Stocks Push Higher
NEW YORK (AP) _ Stocks pushed higher today after Federal Reserve Chairman Alan Greenspan indicated that only a modest interest rate hike may be in order to keep inflation well-tamed.
At 3 p.m. on Wall Street, the Dow Jones industrial average was up 45.60 at 10,830.55, a day after soaring nearly 190 points as inflation fears eased.
Broader stock indexes were mostly higher. Shrugging off early disappointing news from Compaq Computer and profit-taking, the Nasdaq composite index rose 21.71 to 2,539.54. On Wednesday, the index rose 103.16 _ its largest one-day point gain.
The Standard & Poor’s 500 index rose 8.92 today to 1,339.33.
Greenspan told Congress that while inflation remains in check, the Fed should consider taking pre-emptive action to avert any threat to continued economic growth.
In his most direct comments recently on the question of an interest rate hike, the Fed chairman said a modest increase could eliminate the need for more drastic action at a later date.
The Fed has warned recently it might raise interest rates as early as its June 29-30 meeting to guard against a surge in inflation. The annual rate of inflation felt by consumers so far this year is 2.6 percent, compared to a 1.6 percent rise for all of 1998.

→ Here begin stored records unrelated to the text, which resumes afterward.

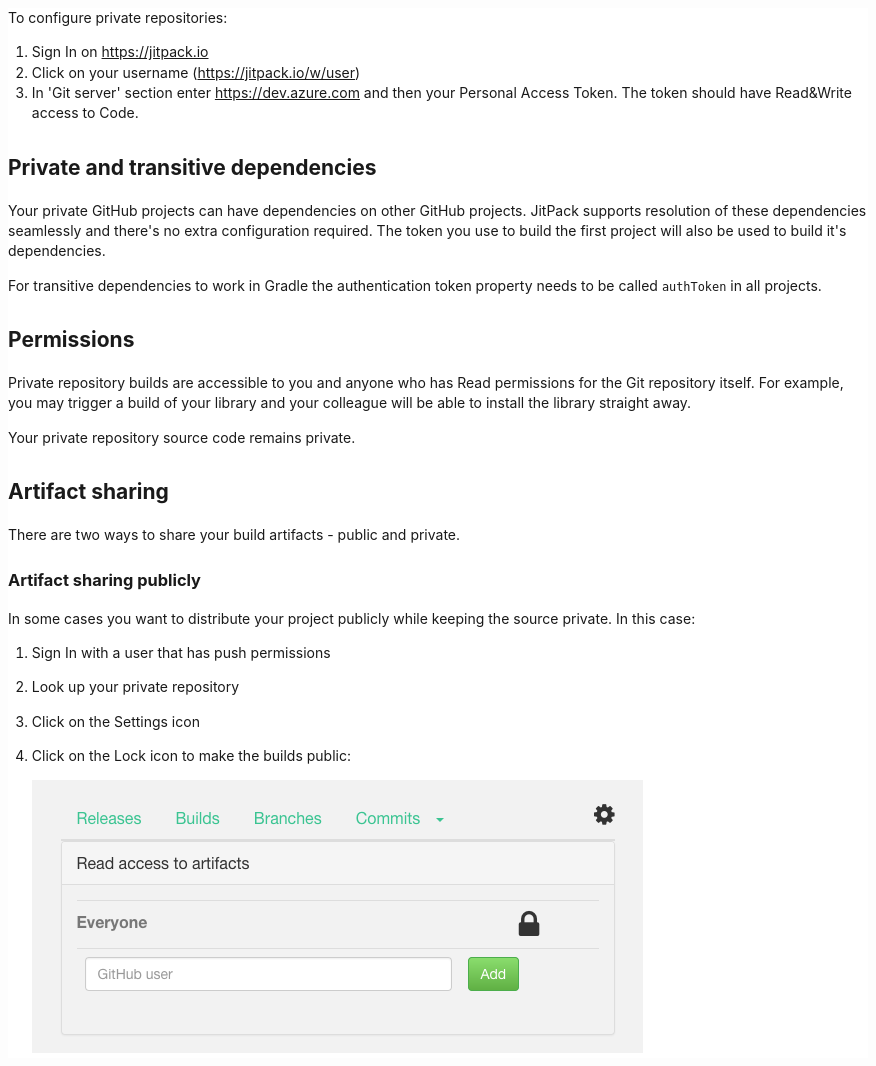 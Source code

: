 To configure private repositories:

1. Sign In on https://jitpack.io
2. Click on your username (https://jitpack.io/w/user)
3. In 'Git server' section enter https://dev.azure.com and then your Personal Access Token. The token should have Read&Write access to Code.


## Private and transitive dependencies

Your private GitHub projects can have dependencies on other GitHub projects. JitPack supports resolution of these dependencies seamlessly and there's no extra configuration required. The token you use to build the first project will also be used to build it's dependencies.

For transitive dependencies to work in Gradle the authentication token property needs to be called `authToken` in all projects.

## Permissions

Private repository builds are accessible to you and anyone who has Read permissions for the Git repository itself. For example, you may trigger a build of your library and your colleague will be able to install the library straight away.

Your private repository source code remains private.

## Artifact sharing

There are two ways to share your build artifacts - public and private.

### Artifact sharing publicly

In some cases you want to distribute your project publicly while keeping the source private. In this case:

1. Sign In with a user that has push permissions
2. Look up your private repository
3. Click on the Settings icon 
4. Click on the Lock icon to make the builds public:

   ![Private ](/img/artifact-sharing.png)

Financial markets moved higher today in a continuing response to Wednesday’s Labor Department report that inflation at the retail level barely budged in May, and on sheer relief that Greenspan had showed the Fed’s hand so clearly.
``The markets were relieved that the Fed is finally going to do something, but it won’t be too drastic,″ said Eugene G. Mintz, financial markets analyst at Brown Brothers Harriman & Co.
Greenspan also didn’t issue any dire warnings about the stock market, as he has done in the past, added Mintz. In his testimony, Greenspan said that while it is unclear if the stock market’s current high prices represent a speculative ``bubble,″ the bursting of such a bubble needn’t have catastrophic consequences for the economy.
Other economic news today showed the country’s economic growth continues. The Labor Department reported that the number of Americans filing new claims for unemployment benefits fell by 28,000 last week to 297,000.
The nation’s trade deficit, meanwhile, held steady at a record high of $18.9 billion in April, matching the March figure.
Compaq initially fell, affecting other technology stocks, after the computer maker predicted it would lose up to 15 cents a share in the second quarter, compared to a profit of 20 cents expected by Wall Street analysts. The company also announced a restructuring. Compaq was up 1/4 at 22 1/2.
Other technology stocks shrugged off Compaq’s news, and most moved higher. Intel fell 1 15/16 to 57 3/4, while Amazon.com rose 13/16 to 112 1/2 and Yahoo! rose 1 3/8 to 143.
Advancing issues outnumbered decliners by a 5-to-4 margin on the New York Stock Exchange, where volume came to 552.02 million shares, down from Wednesday’s pace.
The NYSE composite index was up 3.49 at 635.66, and the American Stock Exchange composite index was up 1.76 at 766.68.